Sixties City presents a wide-ranging series of articles on all aspects of the Sixties, penned by the creator of the iconic 60s music paper  Mersey Beat

Penny Lane



Penny Lane Parlophone R5570, Produced by George Martin, features the song penned by Paul in the autumn of 1966 when The Beatles had decided to make a concept album inspired by their childhood in Liverpool. Digging into their memories, Paul produced ‘Penny Lane’ and John composed ‘Strawberry Fields Forever’. When the time came for the song to be recorded, Paul had the number completely finished and had drafted out a rough arrangement for the brass section.
Paul commented: “Penny Lane is a bus roundabout in Liverpool, and there is a barber’s shop showing photographs of every head he’s had the pleasure to know – no, that’s not true, they’re just photos of hairstyles, but all the people who come and go stop and say hello.
There’s a bank on the corner, so we made up the bit about the banker in his motor car. It’s part fact, part nostalgia for a place, which is a great place, blue suburban skies as we remember it, and it’s still there. And we put in a joke or two: ‘Four of fish and finger pie.’ The women would never dare say that, except to themselves. Most people wouldn’t hear it, but ‘finger pie’ is just a nice little joke about the Liverpool lads who like a bit of smut.”

Incidentally, the barber’s shop was called Bioletti’s. In his biography, ‘Many Years From Now', Paul recalled,
“It was all based on real things; there was a bank on the corner so I imagined the banker, it was not a real person, and his slightly dubious habits and the little children laughing at him, and the pouring rain. The fire station was a bit of poetic licence; there’s a fire station about half a mile down the road, not actually in Penny Lane, but we needed a third verse so we took that and I was very pleased with the line ‘It’s a clean machine".
Penny Lane / Strawberry Fields

The track was recorded in January 1967 and among the musicians who were to perform on overdubs were flautists Ray Swinfield, P.Goody, Manny Winters and Dennis Walton; trumpeters Leon Calvert, Freddy Clayton, Bert Courtley and Duncan Campbell; oboists Dick Morgan and Mike Winfield – and bassist Frank Clarke. Clarke was later to say, “I’ve spent a lifetime playing with top orchestras, yet I’m most famous for playing on 'Penny Lane”.

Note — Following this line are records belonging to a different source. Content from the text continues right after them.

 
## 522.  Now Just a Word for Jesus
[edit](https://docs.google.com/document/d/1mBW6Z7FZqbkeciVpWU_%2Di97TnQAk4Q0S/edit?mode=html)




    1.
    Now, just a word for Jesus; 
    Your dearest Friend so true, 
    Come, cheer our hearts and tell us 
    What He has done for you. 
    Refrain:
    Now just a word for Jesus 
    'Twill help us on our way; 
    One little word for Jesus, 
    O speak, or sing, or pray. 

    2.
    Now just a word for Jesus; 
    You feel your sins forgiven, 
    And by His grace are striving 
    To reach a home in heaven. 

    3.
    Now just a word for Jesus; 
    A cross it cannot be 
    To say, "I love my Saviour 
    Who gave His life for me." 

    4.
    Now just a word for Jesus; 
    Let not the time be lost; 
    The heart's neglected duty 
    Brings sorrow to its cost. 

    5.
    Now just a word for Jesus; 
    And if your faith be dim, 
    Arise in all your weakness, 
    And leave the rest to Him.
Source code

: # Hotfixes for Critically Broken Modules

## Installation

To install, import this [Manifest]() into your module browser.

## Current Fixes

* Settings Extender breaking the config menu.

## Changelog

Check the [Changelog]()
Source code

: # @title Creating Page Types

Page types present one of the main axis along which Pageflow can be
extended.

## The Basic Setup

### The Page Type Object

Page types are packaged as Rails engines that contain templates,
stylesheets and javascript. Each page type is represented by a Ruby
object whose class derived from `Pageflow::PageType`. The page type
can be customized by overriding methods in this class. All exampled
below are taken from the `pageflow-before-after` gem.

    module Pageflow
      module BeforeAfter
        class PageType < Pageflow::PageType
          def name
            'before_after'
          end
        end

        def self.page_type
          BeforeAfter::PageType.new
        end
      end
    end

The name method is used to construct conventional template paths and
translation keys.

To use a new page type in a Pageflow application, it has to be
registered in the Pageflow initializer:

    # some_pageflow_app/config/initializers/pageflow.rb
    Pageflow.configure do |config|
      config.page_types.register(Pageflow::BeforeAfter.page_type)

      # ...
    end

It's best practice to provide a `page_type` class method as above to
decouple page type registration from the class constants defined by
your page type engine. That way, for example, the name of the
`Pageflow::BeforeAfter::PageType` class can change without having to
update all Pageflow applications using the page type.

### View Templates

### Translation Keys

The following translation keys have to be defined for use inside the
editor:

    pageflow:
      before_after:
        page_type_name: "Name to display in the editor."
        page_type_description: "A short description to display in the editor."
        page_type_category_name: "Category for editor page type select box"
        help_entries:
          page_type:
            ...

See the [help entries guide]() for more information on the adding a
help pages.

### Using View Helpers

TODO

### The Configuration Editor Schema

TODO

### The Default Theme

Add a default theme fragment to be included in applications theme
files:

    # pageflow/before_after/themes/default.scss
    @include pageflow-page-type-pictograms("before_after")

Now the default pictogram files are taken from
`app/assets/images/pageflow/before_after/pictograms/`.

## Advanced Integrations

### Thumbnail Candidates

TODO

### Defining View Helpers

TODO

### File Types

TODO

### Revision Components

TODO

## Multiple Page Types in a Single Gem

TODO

Paul was still not satisfied with the track and he was sitting at home watching the BBC2 TV show ‘Masterworks’ with David Mason performing Bach’s Brandenberg Concerto No.2 in F Major. He arranged for Mason to be hired to play trumpet on the ‘Penny Lane’ track and was satisfied with the finished result. Recording manager George Martin commented, “We had no music prepared. We just knew that we wanted little piping interjections. As we came to each little section where we wanted the sound, Paul would think up the notes he wanted and I would write them down for David. The result was unique, something that had never been done in rock music before, and it gave ‘Penny Lane’ a very distinct character”.

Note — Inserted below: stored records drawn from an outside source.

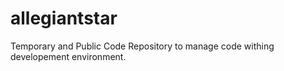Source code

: allegiantstar
=============

Temporary and Public Code Repository to manage code withing developement environment. 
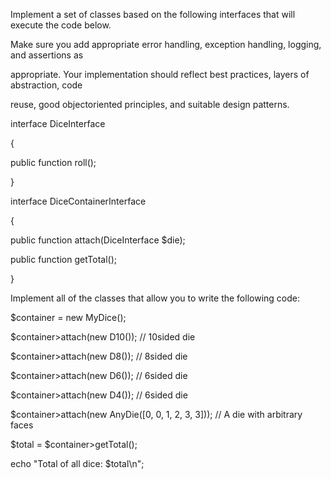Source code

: Implement a set of classes based on the following interfaces that will execute the code below.

Make sure you add appropriate error handling, exception handling, logging, and assertions as

appropriate. Your implementation should reflect best practices, layers of abstraction, code

reuse, good object­oriented principles, and suitable design patterns.

interface DiceInterface

{

public function roll();

}

interface DiceContainerInterface

{

public function attach(DiceInterface $die);

public function getTotal();

}

Implement all of the classes that allow you to write the following code:

$container = new MyDice();

$container­>attach(new D10()); // 10­sided die

$container­>attach(new D8()); // 8­sided die

$container­>attach(new D6()); // 6­sided die

$container­>attach(new D4()); // 6­sided die

$container­>attach(new AnyDie([0, 0, 1, 2, 3, 3])); // A die with arbitrary faces

$total = $container­>getTotal();

echo "Total of all dice: $total\n";

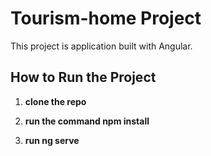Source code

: # Tourism-home Project

This project is application built with Angular.

## How to Run the Project 
1. **clone the repo**  


1. **run the command npm install**  


2. **run ng serve**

The number is one of the most uplifting and cheery of the Beatles' songs and caused problems in Liverpool with fans stealing the actual Penny Lane street signs. It was an act later to be repeated at Abbey Road and resulted in Liverpool Corporation ceasing to make street signs for Penny Lane, settling for painting the street name on buildings instead. It was suggested that Paul might have been inspired by Dylan Thomas’s poem ‘Fern Hill’, a nostalgic look at childhood, which Paul had been reading at the time. He composed the number on his piano at his Cavendish Avenue, St John’s Wood house.
The piano had a psychedelic rainbow painted on it by David Vaughan of BEV. John Lennon helped him on the third verse.
Filming the promo for Penny Lane

‘Penny Lane’ was issued as a double ‘A’ side with ‘Strawberry Fields Forever’ on Parlophone R5570 on Friday 17th February 1967 when it became the first Beatles single since ‘Love Me Do’ not to hit the No.1 spot, being held at No.2 by the Engelbert Humperdinck hit ‘Release Me’. The British release received its world premier broadcast via the pirate radio station Radio London and Parlophone issued the first 250,000 in special bags with a full colour sleeve. It was released in America on Capitol 5810 on Monday 13th February 1967 with advance orders of over a million copies.
This was a record in itself for Capitol, with the highest quantity of a single ever pressed and shipped out in a three-day period. The number topped the charts in the USA. A different version of the number was included on the ‘Anthology 2’ CD.

Sixties City note:
Stan Williams, a former schoolfriend of John Lennon, identifies the nurse as Beth Davidson in a book about growing up in Liverpool. Williams said Lennon would have known Davidson from his childhood. The lyrics to the song are: "Behind the shelter in the middle of the roundabout, the pretty nurse is selling poppies from the tray, and though she feels she's in a play, she is anyway."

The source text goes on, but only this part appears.